RA’s Daily Russia News Blast – June 24, 2013
TODAY: For Human Rights employees violently evicted; Pussy Riot tour to spread message, oppose homosexual propaganda ban; Russia wants St. Petersburg UNESCO status revoked; Nabiullina takes helm at Central Bank, warns against talk of rouble devaluation; Borodin interview; Snowden’s flight to Moscow causes diplomatic consternation; Merkel rows with Putin over art thefts.

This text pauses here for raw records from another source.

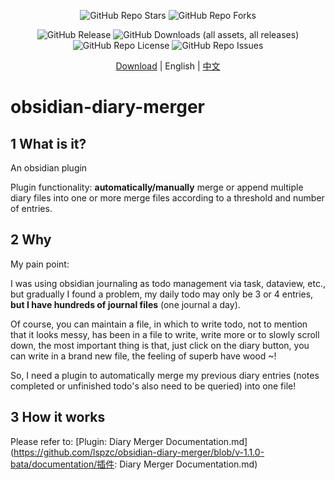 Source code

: <p align="center">
  <img alt="GitHub Repo Stars" src="https://img.shields.io/github/stars/lspzc/obsidian-diary-merger">
  <img alt="GitHub Repo Forks" src="https://img.shields.io/github/forks/lspzc/obsidian-diary-merger">
</p>

<p align="center">
  <img alt="GitHub Release" src="https://img.shields.io/github/v/release/lspzc/obsidian-diary-merger">
  <img alt="GitHub Downloads (all assets, all releases)" src="https://img.shields.io/github/downloads/lspzc/obsidian-diary-merger/total">
  <img alt="GitHub Repo License" src="https://img.shields.io/github/license/lspzc/obsidian-diary-merger">
  <img alt="GitHub Repo Issues" src="https://img.shields.io/github/issues/lspzc/obsidian-diary-merger">
</p>

<p align="center">
  <a href="https://github.com/lspzc/obsidian-diary-merger/releases/download/v-1.1.0-bata/obsidian-diary-merger-v-1.1.0-bata.zip">Download</a> |
  English |
  <a href="./README_CN.md">中文</a>
</p>

# obsidian-diary-merger

## 1 What is it?

An obsidian plugin

Plugin functionality: **automatically/manually** merge or append multiple diary files into one or more merge files according to a threshold and number of entries.

## 2 Why

My pain point:

I was using obsidian journaling as todo management via task, dataview, etc., but gradually I found a problem, my daily todo may only be 3 or 4 entries, **but I have hundreds of journal files** (one journal a day).

Of course, you can maintain a file, in which to write todo, not to mention that it looks messy, has been in a file to write, write more or to slowly scroll down, the most important thing is that, just click on the diary button, you can write in a brand new file, the feeling of superb have wood ~!

So, I need a plugin to automatically merge my previous diary entries (notes completed or unfinished todo's also need to be queried) into one file!

## 3 How it works

Please refer to: [Plugin: Diary Merger Documentation.md](https://github.com/lspzc/obsidian-diary-merger/blob/v-1.1.0-bata/documentation/插件: Diary Merger Documentation.md)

Lev Ponomaryov, the 71-year-old head of the organisation For Human Rights, was left bruised and scratched after the group was forcibly evicted from its offices over the weekend. ‘FSB operatives who were in charge of the raid were beating up people before my own eyes,’ commented Yabloko leader Sergei Mitrokhin, who witnessed the event. Ponomaryov ‘said he had never received official notice that his lease was to be terminated and had expected Moscow to extend it, as in previous years’, and described the eviction as part of a ‘purge’. Human Rights Watch is calling on the Duma to listen to ‘a wave of international criticism’ and reject its draft law to impose a nationwide ban on ‘homosexual propaganda’. Two anonymous members of Pussy Riot are in London to promote the group’s message, saying that they have been ‘pleasantly surprised at how accessible British politicians were’. They tied their mission to the homosexual propaganda law, explaining that ‘these laws are connected to Pussy Riot because they are aimed at the issues we stand for: LGBT rights and gender equality.’ Russia has submitted a proposal to UNESCO to scale back the area of St. Petersburg that is protected under World Heritage status, part of what conservationists are calling ‘an aggressive campaign to seize prized land in some of the city’s most prestigious outlying areas’.